Computers that can use the "spooky" properties of quantum mechanics to solve problems faster than current technology may sound interesting, but they must first get past a big problem. Scientists from Japan may have found the answer by showing how a superconducting material called niobium nitride can be added to a nitride-semiconductor substrate as a flat, crystalline layer. With this method, it might be easy to make quantum bits that can be used with regular computers.
Conventional ways of making silicon microprocessors have improved and grown over many years, and they continue to do so. On the other hand, most quantum computer architectures have to be made from scratch. But finding a way to put both quantum and traditional logic units on the same chip or adding quantum capabilities to existing production lines could speed up the use of these new systems by a lot.

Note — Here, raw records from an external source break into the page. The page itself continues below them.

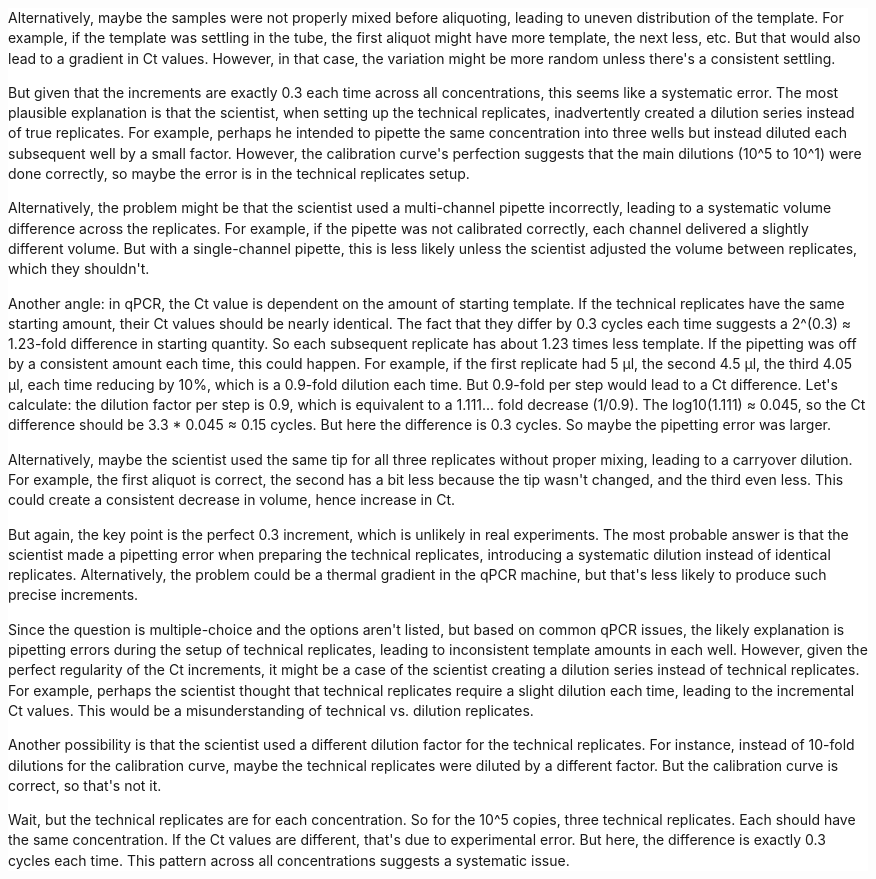 Alternatively, maybe the samples were not properly mixed before aliquoting, leading to uneven distribution of the template. For example, if the template was settling in the tube, the first aliquot might have more template, the next less, etc. But that would also lead to a gradient in Ct values. However, in that case, the variation might be more random unless there's a consistent settling. 

But given that the increments are exactly 0.3 each time across all concentrations, this seems like a systematic error. The most plausible explanation is that the scientist, when setting up the technical replicates, inadvertently created a dilution series instead of true replicates. For example, perhaps he intended to pipette the same concentration into three wells but instead diluted each subsequent well by a small factor. However, the calibration curve's perfection suggests that the main dilutions (10^5 to 10^1) were done correctly, so maybe the error is in the technical replicates setup. 

Alternatively, the problem might be that the scientist used a multi-channel pipette incorrectly, leading to a systematic volume difference across the replicates. For example, if the pipette was not calibrated correctly, each channel delivered a slightly different volume. But with a single-channel pipette, this is less likely unless the scientist adjusted the volume between replicates, which they shouldn't. 

Another angle: in qPCR, the Ct value is dependent on the amount of starting template. If the technical replicates have the same starting amount, their Ct values should be nearly identical. The fact that they differ by 0.3 cycles each time suggests a 2^(0.3) ≈ 1.23-fold difference in starting quantity. So each subsequent replicate has about 1.23 times less template. If the pipetting was off by a consistent amount each time, this could happen. For example, if the first replicate had 5 µl, the second 4.5 µl, the third 4.05 µl, each time reducing by 10%, which is a 0.9-fold dilution each time. But 0.9-fold per step would lead to a Ct difference. Let's calculate: the dilution factor per step is 0.9, which is equivalent to a 1.111... fold decrease (1/0.9). The log10(1.111) ≈ 0.045, so the Ct difference should be 3.3 * 0.045 ≈ 0.15 cycles. But here the difference is 0.3 cycles. So maybe the pipetting error was larger. 

Alternatively, maybe the scientist used the same tip for all three replicates without proper mixing, leading to a carryover dilution. For example, the first aliquot is correct, the second has a bit less because the tip wasn't changed, and the third even less. This could create a consistent decrease in volume, hence increase in Ct. 

But again, the key point is the perfect 0.3 increment, which is unlikely in real experiments. The most probable answer is that the scientist made a pipetting error when preparing the technical replicates, introducing a systematic dilution instead of identical replicates. Alternatively, the problem could be a thermal gradient in the qPCR machine, but that's less likely to produce such precise increments. 

Since the question is multiple-choice and the options aren't listed, but based on common qPCR issues, the likely explanation is pipetting errors during the setup of technical replicates, leading to inconsistent template amounts in each well. However, given the perfect regularity of the Ct increments, it might be a case of the scientist creating a dilution series instead of technical replicates. For example, perhaps the scientist thought that technical replicates require a slight dilution each time, leading to the incremental Ct values. This would be a misunderstanding of technical vs. dilution replicates. 

Another possibility is that the scientist used a different dilution factor for the technical replicates. For instance, instead of 10-fold dilutions for the calibration curve, maybe the technical replicates were diluted by a different factor. But the calibration curve is correct, so that's not it. 

Wait, but the technical replicates are for each concentration. So for the 10^5 copies, three technical replicates. Each should have the same concentration. If the Ct values are different, that's due to experimental error. But here, the difference is exactly 0.3 cycles each time. This pattern across all concentrations suggests a systematic issue.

Scientists from the University of Tokyo's Institute of Industrial Science recently showed that thin layers of niobium nitride (NbNx) can grow right on top of layers of aluminium nitride (AlN). Niobium nitride can become superconducting at temperatures less than 16 degrees Celsius above absolute zero. Because of this, it can be put together in a structure called a Josephson junction to make a superconducting qubit.
Scientists looked at how temperature affected the crystal structures and electrical properties of thin films of NbNx grown on AlN templates. They showed that the way the atoms in the two materials were spaced was similar enough that flat layers could be made.
"Because aluminium nitride and niobium nitride have small differences in their lattices, we found that a highly crystalline layer could grow at the interface," says first author and corresponding author Atsushi Kobayashi.
X-ray diffraction was used to figure out how crystalline the NbNx was, and atomic force microscopy was used to take a picture of the surface topology. X-ray photoelectron spectroscopy was also used to check the chemical composition. The team showed how the growth conditions, especially the temperature, affected how the atoms were arranged, how much nitrogen was in the material, and how well it conducted electricity.
Atsushi Kobayashi says, "The fact that the two materials are built similarly makes it easier to put superconductors into semiconductor optoelectronic devices."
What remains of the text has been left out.